All of the members of the Hulk Gang were truly repulsive and I absolutely loved them. They made for some fantastic cannon fodder and grunts for the main villain in the Hulk. However, Banner put all the other Hulk Gang members to shame. Banner was flat-out gross and disgusting. It was great!

Millar makes Banner into a person whose mind was driven insane by radiation poisoning. The fact that Banner realized that only his first cousin, She-Hulk, could handle him sexually was just twisted. Any successful story needs a strong and interesting villain and Millar certainly delivered that with Banner’s character in this issue.

Steve McNiven and Dexter Vines combined to deliver some absolutely beautiful artwork in this issue. I know that McNiven has extreme problems meeting any sort of deadline. And criticisms of his inability to keep a schedule and his long delays are completely fair. However, the fact remains that I just love his style of artwork. McNiven created a simply gorgeous-looking issue.

McNiven is able to inject some incredibly powerful emotion into Millar’s story. McNiven is able to convey the age and emotional baggage that hangs on both Banner and Logan. McNiven is able to pull off incredibly intense action scenes as well as moving dramatic scenes. The amount of detail that McNiven is able to pack into each panel is incredible. McNiven is a huge reason why Millar’s entertaining future setting for this story appears so rich and captivating.

The Bad: I must say that while Millar having the Hulk eat Logan set up a cool and dramatic kill scene, it also lacked logic. Why would Banner, who clearly is well-versed in Logan’s healing factor, ever think that eating Logan would be a smart idea? I just had a bit of a problem that Banner would have fallen for that trick. Of course, Banner had morphed into the Hulk and the Hulk is usually rather dumb. Maybe the Hulk would have thought that eating Logan would have been enough to kill Logan and prevent his healing factor from bringing him back to life.
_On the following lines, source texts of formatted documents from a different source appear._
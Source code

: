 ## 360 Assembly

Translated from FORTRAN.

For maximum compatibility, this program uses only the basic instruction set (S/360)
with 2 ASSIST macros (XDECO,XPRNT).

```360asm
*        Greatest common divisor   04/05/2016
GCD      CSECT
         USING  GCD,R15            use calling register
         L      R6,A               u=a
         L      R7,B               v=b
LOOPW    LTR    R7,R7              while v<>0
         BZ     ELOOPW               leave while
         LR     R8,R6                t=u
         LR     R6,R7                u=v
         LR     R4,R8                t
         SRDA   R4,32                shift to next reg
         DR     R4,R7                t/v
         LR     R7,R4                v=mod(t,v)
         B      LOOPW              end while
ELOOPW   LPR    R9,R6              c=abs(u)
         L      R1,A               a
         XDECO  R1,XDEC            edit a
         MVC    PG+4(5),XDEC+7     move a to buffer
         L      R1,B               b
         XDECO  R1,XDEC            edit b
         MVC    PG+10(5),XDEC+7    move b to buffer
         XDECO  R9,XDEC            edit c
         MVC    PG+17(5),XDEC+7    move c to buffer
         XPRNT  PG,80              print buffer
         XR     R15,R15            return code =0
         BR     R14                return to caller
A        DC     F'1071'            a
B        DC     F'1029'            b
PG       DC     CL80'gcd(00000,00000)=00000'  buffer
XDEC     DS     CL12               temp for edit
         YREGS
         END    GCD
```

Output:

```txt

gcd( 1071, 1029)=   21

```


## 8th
Wolverine: Old Man Logan Giant-Size #1 is certainly not an issue that is going to appeal to everyone. This issue is a bit thin. As entertaining as I have found Old Man Logan, the fact remains that this story is not terribly deep.
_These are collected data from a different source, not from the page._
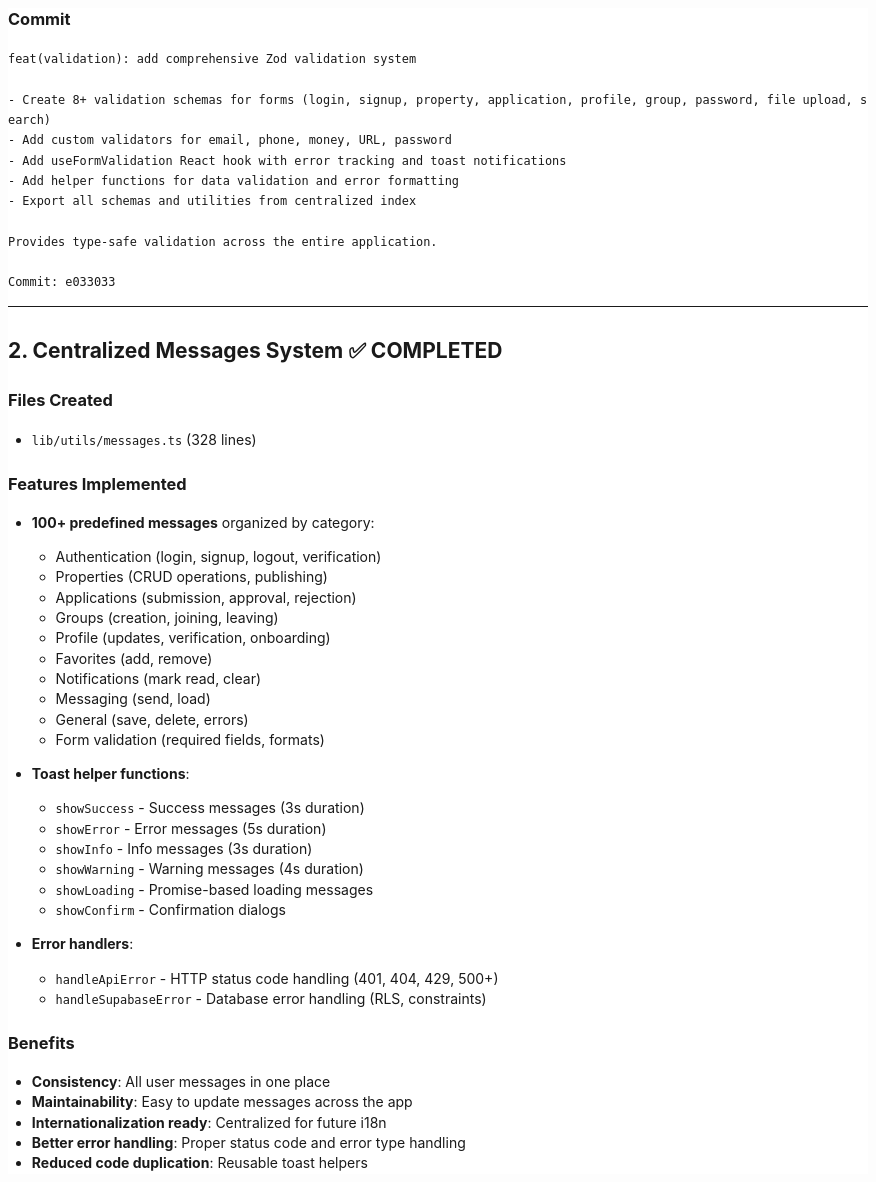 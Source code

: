 ### Commit
```
feat(validation): add comprehensive Zod validation system

- Create 8+ validation schemas for forms (login, signup, property, application, profile, group, password, file upload, search)
- Add custom validators for email, phone, money, URL, password
- Add useFormValidation React hook with error tracking and toast notifications
- Add helper functions for data validation and error formatting
- Export all schemas and utilities from centralized index

Provides type-safe validation across the entire application.

Commit: e033033
```

---

## 2. Centralized Messages System ✅ COMPLETED

### Files Created
- `lib/utils/messages.ts` (328 lines)

### Features Implemented
- **100+ predefined messages** organized by category:
  - Authentication (login, signup, logout, verification)
  - Properties (CRUD operations, publishing)
  - Applications (submission, approval, rejection)
  - Groups (creation, joining, leaving)
  - Profile (updates, verification, onboarding)
  - Favorites (add, remove)
  - Notifications (mark read, clear)
  - Messaging (send, load)
  - General (save, delete, errors)
  - Form validation (required fields, formats)

- **Toast helper functions**:
  - `showSuccess` - Success messages (3s duration)
  - `showError` - Error messages (5s duration)
  - `showInfo` - Info messages (3s duration)
  - `showWarning` - Warning messages (4s duration)
  - `showLoading` - Promise-based loading messages
  - `showConfirm` - Confirmation dialogs

- **Error handlers**:
  - `handleApiError` - HTTP status code handling (401, 404, 429, 500+)
  - `handleSupabaseError` - Database error handling (RLS, constraints)

### Benefits
- **Consistency**: All user messages in one place
- **Maintainability**: Easy to update messages across the app
- **Internationalization ready**: Centralized for future i18n
- **Better error handling**: Proper status code and error type handling
- **Reduced code duplication**: Reusable toast helpers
Readers who desire stories that challenge their minds and require them to guess where the writer is going to go next will probably not enjoy Wolverine: Old Man Logan Giant-Size #1. Readers who prefer more intellectual indie-styled comic books should probably avoid this issue.
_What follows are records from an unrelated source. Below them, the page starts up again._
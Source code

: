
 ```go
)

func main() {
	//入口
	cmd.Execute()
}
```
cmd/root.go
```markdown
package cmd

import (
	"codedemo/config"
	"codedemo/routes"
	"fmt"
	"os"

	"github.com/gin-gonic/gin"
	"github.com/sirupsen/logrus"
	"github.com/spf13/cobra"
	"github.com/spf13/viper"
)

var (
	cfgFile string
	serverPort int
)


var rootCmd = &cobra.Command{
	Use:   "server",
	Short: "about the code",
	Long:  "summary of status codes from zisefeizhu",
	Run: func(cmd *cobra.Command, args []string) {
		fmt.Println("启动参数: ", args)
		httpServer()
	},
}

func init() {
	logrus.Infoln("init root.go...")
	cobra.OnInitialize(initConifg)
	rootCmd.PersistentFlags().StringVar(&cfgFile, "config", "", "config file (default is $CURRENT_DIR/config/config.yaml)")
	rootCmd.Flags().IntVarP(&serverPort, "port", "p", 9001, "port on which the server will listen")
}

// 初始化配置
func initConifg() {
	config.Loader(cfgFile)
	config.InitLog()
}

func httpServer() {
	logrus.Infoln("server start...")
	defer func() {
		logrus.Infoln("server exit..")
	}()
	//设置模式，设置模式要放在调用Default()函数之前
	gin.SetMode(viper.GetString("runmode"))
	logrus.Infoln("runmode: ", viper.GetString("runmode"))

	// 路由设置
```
Wolverine: Old Man Logan Giant-Size #1 was full of cannibalism with the members of the Hulk Gang chowing down on body parts and the Hulk eating Logan. This has been a reoccurring theme in both Marvel and DC comic books for several years now. It is no longer even remotely “shocking.” At this point, I would like to propose a moratorium on cannibalism in comic books for at least a year or two. Can we manage that?

Overall: Wolverine: Old Man Logan Giant-Size #1 was a great read. I completely enjoyed Old Man Logan and would recommend this story to any readers who like action stories. Wolverine fans, Eastwood fans, and readers who like big summer blockbuster-style action are sure to enjoy Wolverine: Old Man Logan Giant-Size #1. If you missed out on this story or dropped it due to the poor shipping schedule then definitely pick Old Man Logan up when Marvel releases the hardcover edition on October 28, 2009.


3 thoughts on “Comic Book Review: Wolverine: Old Man Logan Giant-Size #1

  1. Excellent review. I enjoyed everything about this book except the cannibalism. I agree with you on this trend to make many of the villains cannibalistic. It's too played out and I wish they would stop. I think that's my only complaint with this story's run. Other than that I found the entire story great. I never read the Fantastic Four run, but now that you've pointed out the connection I'm going to have to go out and get it. I'd love to see more of universe's story. Even a run showing how each of the heroes fell. That would be great.

  2. Even though every person reading this book knew it was going to end with Logan popping claws and going after the Hulk gang it seemed a little too easy didn't it? I realize that getting digested ain't easy but still I would have liked to see some more scrapping.

    Anyone remember when wolverine could be hurt and theoretically killed? Those were the days.